Oil futures inched higher Monday, buoyed by prospects for the passage of the U.S. stimulus bill, ahead of a decision this week by the Organization of the Petroleum Exporting Countries and its allies that’s expected to see a loosening of production curbs.
The U.S. House early Saturday passed the Biden administration’s $1.9 trillion package of COVID-19 relief spending. It now moves to the Senate, where it may be pared as Democrats work to push it through a chamber that’s divided 50-50, with Vice President Kamala Harris serving as the tiebreaking vote.
“The fact that the U.S. House finally passed the bill is a crucial step and now markets finally rejoice on solid ground,” said Louise Dickson, oil markets analyst at Rystad Energy, in Monday commentary. “Oil prices are naturally moving as spending is expected to rise in industrial and social activity, naturally creating more demand for oil,”
West Texas Intermediate crude for April delivery rose 35 cents, or 0.6%, to $61.85 a barrel on the New York Mercantile Exchange. May Brent crude, the global benchmark, added 48 cents, or 0.8%, to $64.90 a barrel on ICE Futures Europe.

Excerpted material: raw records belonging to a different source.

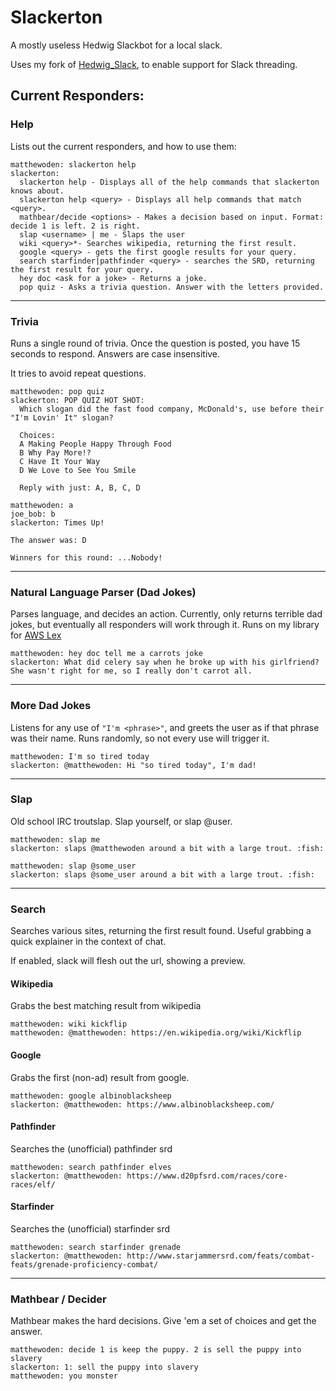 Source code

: # Slackerton

A mostly useless Hedwig Slackbot for a local slack.

Uses my fork of [Hedwig_Slack](https://github.com/matthewoden/hedwig_slack), to enable support for Slack threading.

## Current Responders:

### Help

Lists out the current responders, and how to use them:

```
matthewoden: slackerton help
slackerton:
  slackerton help - Displays all of the help commands that slackerton knows about.
  slackerton help <query> - Displays all help commands that match <query>.
  mathbear/decide <options> - Makes a decision based on input. Format: decide 1 is left. 2 is right.
  slap <username> | me - Slaps the user
  wiki <query>*- Searches wikipedia, returning the first result.
  google <query> - gets the first google results for your query.
  search starfinder|pathfinder <query> - searches the SRD, returning the first result for your query.
  hey doc <ask for a joke> - Returns a joke.
  pop quiz - Asks a trivia question. Answer with the letters provided.
```

---

### Trivia

Runs a single round of trivia. Once the question is posted, you have 15 seconds to respond. Answers are case insensitive.

It tries to avoid repeat questions.

```
matthewoden: pop quiz
slackerton: POP QUIZ HOT SHOT:
  Which slogan did the fast food company, McDonald's, use before their "I'm Lovin' It" slogan?

  Choices:
  A Making People Happy Through Food
  B Why Pay More!?
  C Have It Your Way
  D We Love to See You Smile

  Reply with just: A, B, C, D

matthewoden: a
joe_bob: b
slackerton: Times Up!

The answer was: D

Winners for this round: ...Nobody!
```

---

### Natural Language Parser (Dad Jokes)

Parses language, and decides an action. Currently, only returns terrible dad jokes, but eventually all responders will work through it. Runs on my library for [AWS Lex](https://github.com/matthewoden/lex)

```
matthewoden: hey doc tell me a carrots joke
slackerton: What did celery say when he broke up with his girlfriend? She wasn't right for me, so I really don't carrot all.
```

---

### More Dad Jokes

Listens for any use of `"I'm <phrase>"`, and greets the user as if that phrase was their name. Runs randomly, so not every use will trigger it.

```
matthewoden: I'm so tired today
slackerton: @matthewoden: Hi "so tired today", I'm dad!
```

---

### Slap

Old school IRC troutslap. Slap yourself, or slap @user.

```
matthewoden: slap me
slackerton: slaps @matthewoden around a bit with a large trout. :fish:

matthewoden: slap @some_user
slackerton: slaps @some_user around a bit with a large trout. :fish:
```

---

### Search

Searches various sites, returning the first result found. Useful grabbing a quick explainer in the context of chat.

If enabled, slack will flesh out the url, showing a preview.

#### Wikipedia

Grabs the best matching result from wikipedia

```
matthewoden: wiki kickflip
matthewoden: @matthewoden: https://en.wikipedia.org/wiki/Kickflip
```

#### Google

Grabs the first (non-ad) result from google.

```
matthewoden: google albinoblacksheep
slackerton: @matthewoden: https://www.albinoblacksheep.com/
```

#### Pathfinder

Searches the (unofficial) pathfinder srd

```
matthewoden: search pathfinder elves
slackerton: @matthewoden: https://www.d20pfsrd.com/races/core-races/elf/
```

#### Starfinder

Searches the (unofficial) starfinder srd

```
matthewoden: search starfinder grenade
slackerton: @matthewoden: http://www.starjammersrd.com/feats/combat-feats/grenade-proficiency-combat/
```

---

### Mathbear / Decider

Mathbear makes the hard decisions. Give 'em a set of choices and get the answer.

```
matthewoden: decide 1 is keep the puppy. 2 is sell the puppy into slavery
slackerton: 1: sell the puppy into slavery
matthewoden: you monster
```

Oil has rallied so far this year, boosted by expectations for the rollout of COVID-19 vaccines and fiscal stimulus to lead to a strong pickup in demand, while efforts by OPEC and its allies, a group known as OPEC+, to keep a lid on production have helped keep the market in balance, analysts said, a move enhanced by Saudi Arabia’s decision to cut an additional 1 million barrels a day in February and March.
“Clearly, given the strength we have seen in the market there will be growing pressure from within the group to ease cuts. While the market is expecting the group to increase output from April, the big unknown is by how much,” said Warren Patterson, head of commodities strategy at ING, in a note. OPEC+ is expected to make its decision on output Thursday.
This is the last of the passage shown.